Selasa, 18 Desember 2012

Insinyur Sejati Didikan Alam



Bicara soal sosok inspiratif, jika kau tanya aku, siapa lagi yang akan kujawab selain ayahku? Ah, aku bukannya hendak membangga-banggakannya karena tubuhku mengandung setengah dari DNAnya, bukan. Tapi karena memang sosoknya, pribadinya yang akan terus menemani hidupku agar  berusaha sekuat yang aku bisa. Ia bukan sarjana, hanya seorang lulusan SMA yang mencoba bertaruh dengan hidup. Hei, aku enam bersaudara, ditambah dengan sepupu yang kehilangan orang tuanya genap sebelas mulut yang harus beliau beri makan tiap hari tanpa henti. Maka baginya, hidup adalah petarungan. Berangkat kala subuh, lantas pulang saat adzan Isya berkumandang. Baginya hidup adalah kerja keras tanpa henti. Tapi, pernahkah ia mengeluh? Tidak! Tak sekalipun.

Ia adalah pencari ilmu sejati, pejuang ilmu yang tak kenal lelah. Zaha Hadid, Ridwan Kamil ataupun mungkin diakui dunia sebagai arsitek di jamannya. Namun dimataku arsitek yang paling keren tetaplah ayahku. Rumah mungil di sudut Sumatra Barat itu, ia sendiri yang membangunnya. Dengan tangan yang dahulu kerap ia gunakan untuk menggendongku. Sedikit demi sedikit menyatukan potonga-potongan kayu itu menjadi naungan yang menentramkan. Menjadi tempatku berkeluh kesah maupun menertawakan bahagia.

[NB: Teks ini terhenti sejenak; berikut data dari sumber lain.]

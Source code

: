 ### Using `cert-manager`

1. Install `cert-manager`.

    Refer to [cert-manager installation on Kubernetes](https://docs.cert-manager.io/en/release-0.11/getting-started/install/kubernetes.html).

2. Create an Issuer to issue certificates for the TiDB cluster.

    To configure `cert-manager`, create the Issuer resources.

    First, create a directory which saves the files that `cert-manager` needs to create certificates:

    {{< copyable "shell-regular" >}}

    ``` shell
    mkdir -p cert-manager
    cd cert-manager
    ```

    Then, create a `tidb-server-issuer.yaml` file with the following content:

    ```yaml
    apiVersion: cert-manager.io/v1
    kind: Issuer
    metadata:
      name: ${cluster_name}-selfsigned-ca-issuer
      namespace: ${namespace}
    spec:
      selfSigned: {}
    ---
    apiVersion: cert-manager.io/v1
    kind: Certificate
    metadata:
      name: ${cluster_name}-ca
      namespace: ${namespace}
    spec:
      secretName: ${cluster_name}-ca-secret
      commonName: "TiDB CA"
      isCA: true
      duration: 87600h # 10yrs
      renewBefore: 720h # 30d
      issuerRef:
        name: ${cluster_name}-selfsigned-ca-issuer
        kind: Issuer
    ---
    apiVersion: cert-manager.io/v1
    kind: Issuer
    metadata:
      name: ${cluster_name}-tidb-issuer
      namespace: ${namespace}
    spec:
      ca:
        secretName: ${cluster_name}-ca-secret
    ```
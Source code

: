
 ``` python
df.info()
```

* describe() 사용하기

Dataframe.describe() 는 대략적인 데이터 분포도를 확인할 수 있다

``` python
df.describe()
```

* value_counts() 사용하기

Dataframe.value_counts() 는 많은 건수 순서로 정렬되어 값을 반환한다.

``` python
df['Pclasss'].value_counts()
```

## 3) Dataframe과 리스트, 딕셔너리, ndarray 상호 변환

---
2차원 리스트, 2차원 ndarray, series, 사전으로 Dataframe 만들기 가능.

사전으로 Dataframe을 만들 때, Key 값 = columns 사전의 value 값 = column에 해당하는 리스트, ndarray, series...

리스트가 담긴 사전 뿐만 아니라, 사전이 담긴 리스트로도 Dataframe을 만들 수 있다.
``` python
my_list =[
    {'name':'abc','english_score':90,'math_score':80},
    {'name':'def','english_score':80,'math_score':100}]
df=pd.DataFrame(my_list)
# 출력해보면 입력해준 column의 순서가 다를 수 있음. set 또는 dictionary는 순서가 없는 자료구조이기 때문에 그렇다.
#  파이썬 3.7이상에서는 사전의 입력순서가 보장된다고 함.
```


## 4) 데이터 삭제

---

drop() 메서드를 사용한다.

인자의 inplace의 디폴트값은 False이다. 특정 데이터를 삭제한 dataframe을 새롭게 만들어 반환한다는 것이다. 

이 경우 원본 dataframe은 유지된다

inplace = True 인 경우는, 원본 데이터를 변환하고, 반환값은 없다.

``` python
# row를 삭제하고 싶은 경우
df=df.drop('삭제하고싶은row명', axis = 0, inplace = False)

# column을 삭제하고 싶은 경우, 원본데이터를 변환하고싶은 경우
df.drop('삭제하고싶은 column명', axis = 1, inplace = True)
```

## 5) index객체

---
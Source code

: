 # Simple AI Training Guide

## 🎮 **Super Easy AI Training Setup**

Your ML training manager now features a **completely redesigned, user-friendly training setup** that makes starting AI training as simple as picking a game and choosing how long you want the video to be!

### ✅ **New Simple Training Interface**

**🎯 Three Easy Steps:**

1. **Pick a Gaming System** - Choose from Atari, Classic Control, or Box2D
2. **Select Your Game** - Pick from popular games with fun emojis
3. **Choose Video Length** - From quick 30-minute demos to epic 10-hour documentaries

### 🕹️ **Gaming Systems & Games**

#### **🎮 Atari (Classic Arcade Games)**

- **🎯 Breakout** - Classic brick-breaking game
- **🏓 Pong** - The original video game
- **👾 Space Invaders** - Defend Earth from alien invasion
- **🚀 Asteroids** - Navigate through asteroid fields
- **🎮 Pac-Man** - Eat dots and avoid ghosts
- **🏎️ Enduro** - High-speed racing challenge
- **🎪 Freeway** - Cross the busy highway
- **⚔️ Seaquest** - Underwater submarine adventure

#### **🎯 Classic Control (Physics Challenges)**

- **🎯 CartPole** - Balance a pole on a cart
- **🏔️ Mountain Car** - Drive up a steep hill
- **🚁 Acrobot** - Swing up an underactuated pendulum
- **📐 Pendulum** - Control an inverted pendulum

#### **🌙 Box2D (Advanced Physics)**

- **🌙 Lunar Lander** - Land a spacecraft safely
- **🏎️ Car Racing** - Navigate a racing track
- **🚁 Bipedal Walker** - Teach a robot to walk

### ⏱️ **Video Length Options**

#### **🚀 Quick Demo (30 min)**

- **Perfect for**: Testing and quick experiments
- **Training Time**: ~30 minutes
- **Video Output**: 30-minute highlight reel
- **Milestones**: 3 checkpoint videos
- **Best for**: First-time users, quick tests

Ia sang ahli mesin, cukup sekali pandang,  mesin-mesin yang kubrowsing dari internet akan sangat cepat berpindah pada sistem logis yang ia gambarkan di bukuku. Jangan tanya soal peternakan, mulai dari peternakan ayam pedaging, ikan kolam air deras hingga ikan air tenang lengkap melingkari gubuk kecil kami. Menjadi penghibur perut yang lapar kala hidup mulai menguji. Ah, apalagi masalah pertanian. Seandainya mampu, akan kunobatkan ayahku sebagai petani sejati. Bukan karena ayah selalu mampu menebak kapan musim bertani yang baik, bukan karena hasil pertanian kami yang selalu melimpah ruah. Sama sekali bukan karena itu. Tak terbilang masa-masa kami harus melawan hama tanaman yang membuas. Tak terhitung masa-masa hasil pertanian hanya cukup memenuhi perut sebulan saja. Ayahku petani sejati karena ia tak pernah mengeluh saat panennya terganggu. Ayah petani sejati karena ia tak pernah menyerah, selalu mencoba tanaman baru untuk dikelola. Ayah petani sejati karena ia pembelajar alam sejati.

Dari sekian banyak hal yang membanggakan dari ayahku, kau tau poin yang paling menginspirasiku darinya? Poin yang menerjemahkan kelelahanku di bangku kuliah ini menjadi penyesalan dan rasa malu yang tak tertahankan. Seberapa sering aku mengeluh di dunia maya? Menyesalkan betapa susahnya hidup menjadi mahasiswa? Mengeluhkan tugas-tugas yang tiada akhirnya? Tak terhitung kawan. Sementara disana, di kaki gunung Pasaman sana ayahku tengah terkantuk kelelahan setelah bertarung seharian. Di tangannya yang terkulai, terbuka lebar buku pertanian yang kubelikan dahulu. Dengan matanya yang mulai kurang awas, mempelajari lagi cara bertani yang lebih baik. Atau kadang, memintaku menjelaskan kembali prinsip kerja listrik, dinamo dan turbin. Katanya ingin membangun PLTA kecil-kecilan di rumah kami. Sayang, sungai yang airnya melimpah di belakang rumah itu tak dioptimalkan. Energy alam yang disia-siakan. Ayah menunjukkanku sebuah pemahaman, ilmu bukan hal yang akan berhenti kau pelajari saat lulus nanti. Meski dunia mengecewakanmu dan kau tak mampu membeli ilmu yang semakin hari semakin mahal itu, maka nak, kau bisa mempelajarinya dengan gratis di alam. Alam adalah kitab ajaib sempurna dimana semua ilmu ditorehkan. Ayahku, hanya lulusan SMA, tapi dimataku ia sempurna Insinyur sejati didikan alam.